Per risolvere la situazione, è stata approvata una soluzione di compromesso: le deliberazioni del Supervisory Body durante quest’anno e le sue azioni di ottobre riguardanti gli standard sono state approvate, permettendo però alle Parti di fornire ulteriori linee guida per il pieno funzionamento del paragrafo 4. Pertanto, la decisione attuale sugli standard del meccanismo non rappresenterà la conclusione del lavoro sull’Articolo 6.4, lasciando alle Parti la possibilità di fornire indicazioni aggiuntive attraverso un apposito gruppo di contenuti. Il compromesso è stato accettato, seppur con riluttanza di molte parti, con l’auspicio che non crei un precedente per le prossime COP.

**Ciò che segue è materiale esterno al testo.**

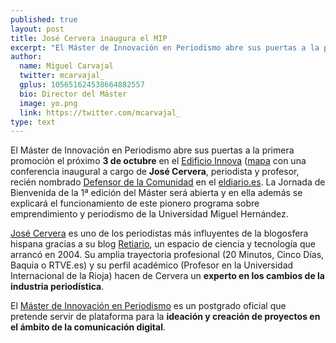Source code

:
 ```yaml
---
published: true
layout: post
title: José Cervera inaugura el MIP
excerpt: "El Máster de Innovación en Periodismo abre sus puertas a la primera promoción el próximo 3 de octubre en el Edificio Innova con una conferencia inaugural a cargo de José Cervera, periodista y profesor, recién nombrado Defensor de la Comunidad en el eldiario.es."
author:
  name: Miguel Carvajal
  twitter: mcarvajal_
  gplus: 105651624538664882557 
  bio: Director del Máster
  image: yo.png
  link: https://twitter.com/mcarvajal_
type: text
---
```


El Máster de Innovación en Periodismo abre sus puertas a la primera promoción el próximo **3 de octubre** en el [Edificio Innova](http://www.naudelainnovacio.com/) ([mapa](https://mapsengine.google.com/map/u/0/edit?mid=zwJ9qYpCDTx0.kVCptWFCqS-s) con una conferencia inaugural a cargo de **José Cervera**, periodista y profesor, recién nombrado [Defensor de la Comunidad](eldiario.es/defensor) en el [eldiario.es](http://www.eldiario.es/). La Jornada de Bienvenida de la 1ª edición del Máster será abierta y en ella además se explicará el funcionamiento de este pionero programa sobre emprendimiento y periodismo de la Universidad Miguel Hernández.

[José Cervera](http://www.eldiario.es/autores/jose_cervera/) es uno de los periodistas más influyentes de la blogosfera hispana gracias a su blog [Retiario](http://blog.rtve.es/retiario/), un espacio de ciencia y tecnología que arrancó en 2004. Su amplia trayectoria profesional (20 Minutos, Cinco Días, Baquia o RTVE.es) y su perfil académico (Profesor en la Universidad Internacional de la Rioja) hacen de Cervera un **experto en los cambios de la industria periodística**.  

El [Máster de Innovación en Periodismo](mip.umh.es) es un postgrado oficial que pretende servir de plataforma para la **ideación y creación de proyectos en el ámbito de la comunicación digital**.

Le dichiarazioni più importanti
Le parole del segretario esecutivo dell’UNFCCC Simon Stiell durante la cerimonia di apertura. Stiell ha lanciato un accorato appello per una cooperazione globale urgente sui cambiamenti climatici: «Non dobbiamo permettere che il target di 1,5 gradi sfugga alla nostra portata. Anche se le temperature aumentano, l’attuazione dei nostri accordi deve farle tornare indietro», ha dichiarato Stiell. «Gli investimenti in energia pulita e infrastrutture raggiungeranno i 2.000 miliardi di dollari nel 2024, quasi il doppio rispetto ai combustibili fossili. Il passaggio alle energie pulite e alla resilienza climatica non si fermerà. Il nostro compito è quello di accelerare questo processo e fare in modo che i benefici siano condivisi da tutti i Paesi del mondo e dai loro popoli», ha concluso.
Mukhtar Babayev: «Ogni decimo di grado è importante». Il presidente di COP29 ha evidenziato come sia fondamentale agire adesso contro le crisi climatiche: «Ricordiamoci che ogni azione è importante. Ogni decimo di grado è importante. Ogni casa che perdiamo è un fallimento, ma ogni vita che salviamo è una vittoria».
L’inviato speciale americano per il clima, John Podesta: «Le nostre politiche sul clima non finiranno con Trump». Podesta ha commentato i risultati delle elezioni presidenziali e i possibili impatti sull’azione climatica statunitense: «Anche se l’amministrazione Trump metterà le politiche per il clima nel dimenticatoio, il lavoro per contenere il cambiamento climatico continuerà negli Stati Uniti, con impegno e passione. Come ha detto il presidente Biden, il passo indietro è inevitabile, ma arrendersi è imperdonabile. Questa non è la fine della nostra lotta per un mondo più sicuro. I fatti sono ancora fatti, la scienza è ancora scienza. La lotta è più grande di una elezione o del ciclo politico in un Paese», ha detto.